Canada’s Patented Medicine Prices Review Board (PMPRB) should be completely dismantled. Its relevance has been greatly reduced by large-scale price negotiations and its utility has been largely superseded by modern pharmaceutical science. Yet one of the PMPRB’s most damaging effects is to enforce drug price controls, which is a topic that warrants a broader analysis and is the focus of this paper. This paper identifies – and debunks – 12 myths that circulate in support of drug price controls.
The first myth is at the root of most objections to pharmaceutical pricing: that a patient’s “right” to have access to new medications competes with the rights of the patent owner and needs to be accommodated in pharmaceutical policy. A patented medicine belongs to its owners and may be shared on the terms chosen by them. Patients are the market. If their right to pharmaceutical inventions superseded the rights of the inventor, the industry would collapse.
It is unreasonable to expect that all new drugs could be made available to all patients at a low price. Pharmaceutical inventions are complex, risky, and expensive, and entail enormous potential liabilities and regulatory compliance costs. Studies have estimated that drug manufacturers spend from US$350 million to up to US$900 million to bring a small-molecule medicine to market. For biologics, this number rises to US$2.6 billion. This is only the tip of the iceberg and does not include the costs of failed drugs, risk, and opportunity costs.
Some observers allege that the pharmaceutical industry enjoys notoriously high-profit margins, particularly on patented drugs. Far from being too profitable, the pharmaceutical industry isn’t profitable enough. Its return on capital is much lower than for many other industries like information technology, automobile production and financial services. Its profits are modest for industry risk levels. It would be in everybody’s interest if the pharmaceutical industry were more profitable, because more valuable research would be funded.
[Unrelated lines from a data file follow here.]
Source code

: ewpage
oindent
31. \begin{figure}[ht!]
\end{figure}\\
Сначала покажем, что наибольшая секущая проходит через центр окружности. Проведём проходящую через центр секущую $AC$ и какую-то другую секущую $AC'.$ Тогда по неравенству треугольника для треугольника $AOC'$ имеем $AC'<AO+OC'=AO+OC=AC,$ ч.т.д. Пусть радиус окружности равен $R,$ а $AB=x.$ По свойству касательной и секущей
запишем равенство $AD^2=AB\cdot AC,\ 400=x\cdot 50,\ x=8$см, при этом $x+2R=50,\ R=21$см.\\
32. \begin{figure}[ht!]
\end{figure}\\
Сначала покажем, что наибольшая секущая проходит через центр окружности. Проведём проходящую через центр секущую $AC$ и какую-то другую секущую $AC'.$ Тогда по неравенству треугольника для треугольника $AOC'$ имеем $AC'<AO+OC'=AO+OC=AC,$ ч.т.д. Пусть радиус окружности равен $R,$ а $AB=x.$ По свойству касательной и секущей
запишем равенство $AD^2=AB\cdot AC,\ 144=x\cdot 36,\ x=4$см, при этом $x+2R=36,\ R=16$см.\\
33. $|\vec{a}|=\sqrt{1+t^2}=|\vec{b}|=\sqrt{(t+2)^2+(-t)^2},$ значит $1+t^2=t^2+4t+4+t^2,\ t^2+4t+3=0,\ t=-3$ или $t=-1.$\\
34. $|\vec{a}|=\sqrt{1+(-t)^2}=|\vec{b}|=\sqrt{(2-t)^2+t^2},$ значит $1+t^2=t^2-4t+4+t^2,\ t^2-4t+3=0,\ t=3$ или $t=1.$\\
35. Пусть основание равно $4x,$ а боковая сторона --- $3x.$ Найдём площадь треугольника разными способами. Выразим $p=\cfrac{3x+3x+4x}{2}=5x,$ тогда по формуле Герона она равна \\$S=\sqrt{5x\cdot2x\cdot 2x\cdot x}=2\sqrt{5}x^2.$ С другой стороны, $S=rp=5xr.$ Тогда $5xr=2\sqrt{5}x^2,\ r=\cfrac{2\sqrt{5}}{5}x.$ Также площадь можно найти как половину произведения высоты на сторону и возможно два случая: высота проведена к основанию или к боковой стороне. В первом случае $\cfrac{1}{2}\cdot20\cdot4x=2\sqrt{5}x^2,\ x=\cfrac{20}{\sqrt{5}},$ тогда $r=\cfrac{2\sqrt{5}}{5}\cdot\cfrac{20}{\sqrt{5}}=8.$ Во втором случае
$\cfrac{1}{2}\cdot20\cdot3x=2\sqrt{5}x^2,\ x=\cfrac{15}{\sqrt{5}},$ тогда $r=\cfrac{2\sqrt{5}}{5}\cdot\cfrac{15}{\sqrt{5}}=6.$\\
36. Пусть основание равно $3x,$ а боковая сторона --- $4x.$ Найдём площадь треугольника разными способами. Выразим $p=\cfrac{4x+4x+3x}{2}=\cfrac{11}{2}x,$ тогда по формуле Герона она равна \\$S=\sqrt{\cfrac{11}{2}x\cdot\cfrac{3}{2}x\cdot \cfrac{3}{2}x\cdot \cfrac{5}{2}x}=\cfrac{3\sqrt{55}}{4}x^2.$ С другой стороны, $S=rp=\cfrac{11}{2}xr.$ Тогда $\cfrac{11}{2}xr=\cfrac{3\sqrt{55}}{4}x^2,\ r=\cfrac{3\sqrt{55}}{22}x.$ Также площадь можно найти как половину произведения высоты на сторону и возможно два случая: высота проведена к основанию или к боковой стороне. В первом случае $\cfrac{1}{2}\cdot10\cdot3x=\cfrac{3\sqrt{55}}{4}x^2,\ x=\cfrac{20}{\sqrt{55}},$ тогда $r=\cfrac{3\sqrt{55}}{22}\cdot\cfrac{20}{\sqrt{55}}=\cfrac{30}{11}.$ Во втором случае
Drug price controls delay or prevent access to drugs – and lead to fewer drugs being launched in that market. New medicines increase life expectancy as well as quality of life. The monetary gains can be calculated by the amount of money that is saved because of access to new drugs. According to Innovative Medicines Canada, in 2018 Canada saved $2.1 billion in costs to the health care system because of treatment through drug clinical trials. Such savings will be lost – and mortality costs will rise – if Canada’s regulatory process limits or causes undue delays in access to life-saving drugs.
Canada, and in fact all countries, freeload on US drug innovation. While the US produces 22 percent of global GDP (while accounting for only 4 percent of the global population), it accounts for 44 percent of global pharmaceutical R&D expenditure. Canada relies on the US to innovate since we do not, then insists that the US consumer subsidize our access to those innovations. We are shifting the costs that we should rightfully bear onto the backs of others. All countries – Canada included – should promote and help pay their fair share for pharmaceutical innovation.
Canada’s approach to pharmaceutical access has been driven more by mistake and cynicism than by compassion. It is not, after all, companies that hinder access by expecting to be paid for their services and the enormous risks they take. It is absurd to think that they should subsidize their own products. Compassion does not authorize us to steal from them in order to save our own money. Expropriation is simply a cheap, expedient way to keep one’s own pocketbook shut by dipping into someone else’s.
It is past time to open our eyes and accept not only the great benefits of modern pharmaceutical science, but the responsibilities and opportunities that come with meaningful collaboration within the international life sciences industrial ecosystem. Without PMPRB controls, we would have wider and quicker access to new treatments, and, over time, greater wealth from a more robust life sciences industry, stronger economy, and improved health outcomes.